Similarly, the Committee for a Safe Environment asked for the draft EIR to include “a matrix of Penalties and Sanctions” for “failing to comply with legal requirements,” and also called for “disciplinary action against the City Attorney,” as well as suspension of two port staffers for their “failure to timely disclose to the public” the port’s failure to comply with the China Shipping EIR and related legal documents: Christopher Cannon, the port’s director of Environmental Management and Janna Sidley, the port’s general counsel.

As profound as the port’s historical pattern of failure regarding China Shipping may be, it cannot be understood in isolation.

Similar Concerns

In recent years, Gunter has been deeply involved on another front, trying to shut down or relocate the Rancho LPG facility, which similarly implicates the port’s lack of community concern.

“Rancho was introduced by POLA. It was totally facilitated through them, and the EIR that was conducted, everything was through the port,” Gunter said.

The recent explosion in Tanjin China highlights the local danger and policy failure, she said. Rancho’s tanks hold “a TNT equivalent that is over 1000 times greater than” the explosion in Tanjin, while Chinese law requires a 0.6 mile buffer zone, roughly 3,000 feet, while the Rancho facility was built within 1,000 feet of the nearest residents.

But Rancho was not an isolated problem, Gunter stressed, just as China Shipping’s multifaceted community impacts—and the port’s repeated failures to cope with them—don’t exist in isolation. Gunter drew attention the port’s 1981 master plan, which called for relocating hazardous terminals, but has never been followed in that regard, and is now being altered to remove that responsibility.

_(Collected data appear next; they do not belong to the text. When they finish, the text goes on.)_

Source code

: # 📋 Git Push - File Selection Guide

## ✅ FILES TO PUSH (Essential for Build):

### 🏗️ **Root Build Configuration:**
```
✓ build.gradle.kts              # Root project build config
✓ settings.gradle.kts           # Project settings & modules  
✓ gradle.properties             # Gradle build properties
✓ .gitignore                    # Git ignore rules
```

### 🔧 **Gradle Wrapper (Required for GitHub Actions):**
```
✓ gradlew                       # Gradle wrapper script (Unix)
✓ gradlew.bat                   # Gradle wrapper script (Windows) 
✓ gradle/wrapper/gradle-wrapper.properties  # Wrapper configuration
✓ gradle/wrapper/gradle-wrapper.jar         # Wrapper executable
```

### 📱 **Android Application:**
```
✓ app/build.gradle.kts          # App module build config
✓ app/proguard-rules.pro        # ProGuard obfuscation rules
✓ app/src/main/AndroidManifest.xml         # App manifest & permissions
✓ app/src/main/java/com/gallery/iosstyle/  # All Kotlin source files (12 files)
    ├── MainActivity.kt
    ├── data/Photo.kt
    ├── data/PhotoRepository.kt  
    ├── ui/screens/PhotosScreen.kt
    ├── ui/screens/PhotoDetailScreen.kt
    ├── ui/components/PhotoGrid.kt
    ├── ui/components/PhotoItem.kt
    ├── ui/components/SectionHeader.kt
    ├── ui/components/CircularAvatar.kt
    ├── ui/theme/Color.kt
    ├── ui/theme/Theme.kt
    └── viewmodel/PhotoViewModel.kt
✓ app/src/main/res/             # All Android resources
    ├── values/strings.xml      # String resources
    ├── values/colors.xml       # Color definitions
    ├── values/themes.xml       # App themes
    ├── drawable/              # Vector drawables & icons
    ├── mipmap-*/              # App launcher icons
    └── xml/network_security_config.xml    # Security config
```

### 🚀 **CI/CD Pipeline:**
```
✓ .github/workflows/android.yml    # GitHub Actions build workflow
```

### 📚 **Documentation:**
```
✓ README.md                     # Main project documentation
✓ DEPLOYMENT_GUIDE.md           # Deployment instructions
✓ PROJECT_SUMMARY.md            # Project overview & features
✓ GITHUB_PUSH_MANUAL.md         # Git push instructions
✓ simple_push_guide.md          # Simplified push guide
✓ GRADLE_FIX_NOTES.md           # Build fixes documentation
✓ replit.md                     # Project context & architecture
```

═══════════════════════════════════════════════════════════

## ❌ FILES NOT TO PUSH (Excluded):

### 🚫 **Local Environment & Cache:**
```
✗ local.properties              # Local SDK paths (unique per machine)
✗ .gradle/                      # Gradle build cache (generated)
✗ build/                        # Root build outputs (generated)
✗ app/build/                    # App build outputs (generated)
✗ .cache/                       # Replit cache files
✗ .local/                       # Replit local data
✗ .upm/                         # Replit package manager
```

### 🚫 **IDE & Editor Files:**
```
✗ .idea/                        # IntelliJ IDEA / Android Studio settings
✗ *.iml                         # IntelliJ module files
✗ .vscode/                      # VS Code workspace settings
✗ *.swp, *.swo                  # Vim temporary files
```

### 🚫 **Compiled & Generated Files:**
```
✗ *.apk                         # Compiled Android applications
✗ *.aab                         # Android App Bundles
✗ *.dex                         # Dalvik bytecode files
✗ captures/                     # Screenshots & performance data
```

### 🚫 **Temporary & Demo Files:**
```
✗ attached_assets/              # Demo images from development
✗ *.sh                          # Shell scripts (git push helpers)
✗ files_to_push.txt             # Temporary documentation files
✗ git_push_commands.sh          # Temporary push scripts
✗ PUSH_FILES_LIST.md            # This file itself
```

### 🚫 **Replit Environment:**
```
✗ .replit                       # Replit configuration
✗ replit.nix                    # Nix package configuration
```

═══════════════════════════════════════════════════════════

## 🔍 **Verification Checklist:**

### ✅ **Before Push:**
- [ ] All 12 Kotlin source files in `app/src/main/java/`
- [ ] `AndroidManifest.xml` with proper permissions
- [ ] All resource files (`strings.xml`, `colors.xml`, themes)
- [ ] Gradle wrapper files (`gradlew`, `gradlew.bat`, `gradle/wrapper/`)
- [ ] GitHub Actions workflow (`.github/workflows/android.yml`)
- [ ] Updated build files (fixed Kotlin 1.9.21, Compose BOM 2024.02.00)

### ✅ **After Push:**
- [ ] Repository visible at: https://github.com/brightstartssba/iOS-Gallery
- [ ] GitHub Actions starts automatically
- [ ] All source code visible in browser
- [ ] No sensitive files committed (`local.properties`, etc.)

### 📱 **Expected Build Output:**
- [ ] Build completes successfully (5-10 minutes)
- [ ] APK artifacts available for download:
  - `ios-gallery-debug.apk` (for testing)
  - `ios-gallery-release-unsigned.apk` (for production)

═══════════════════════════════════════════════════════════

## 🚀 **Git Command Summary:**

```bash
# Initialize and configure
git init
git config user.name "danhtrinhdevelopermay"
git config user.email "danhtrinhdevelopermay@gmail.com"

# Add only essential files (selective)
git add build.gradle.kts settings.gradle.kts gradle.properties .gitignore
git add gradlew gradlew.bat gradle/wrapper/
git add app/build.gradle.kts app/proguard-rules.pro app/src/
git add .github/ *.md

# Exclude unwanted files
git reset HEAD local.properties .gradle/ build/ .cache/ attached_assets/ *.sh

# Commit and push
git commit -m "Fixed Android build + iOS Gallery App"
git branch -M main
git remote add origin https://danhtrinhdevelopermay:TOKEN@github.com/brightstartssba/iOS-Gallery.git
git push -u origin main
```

“In 1981, when they installed that, it was at the insistence of the LA Planning Department,” Gunter said. “They didn’t want to do it.”

An inter-departmental memo Gunter supplied makes it clear that the California Coastal Commission was a the driving force behind the relocation requirement.

“So for 35, whatever years it’s been since they instituted that document, they’ve effectively ignored it,” Gunter said. “There’s no responsibility to the public.”

In fact, Pier 400 was originally conceived to relocate such facilities away from the public.

“Not far enough now in retrospect, we realized that it’s not even close to far enough away,” Gunter said, “But they took that money, they took those efforts and dedicated them to not a relocation site, but a new container terminal. Once again superseding any consideration for the local public, and to the responsibility to protect them.”

This brings us back to choice described by June Smith above, between the old boss model or moving into the 21st century “with a more cooperative form of government and management.”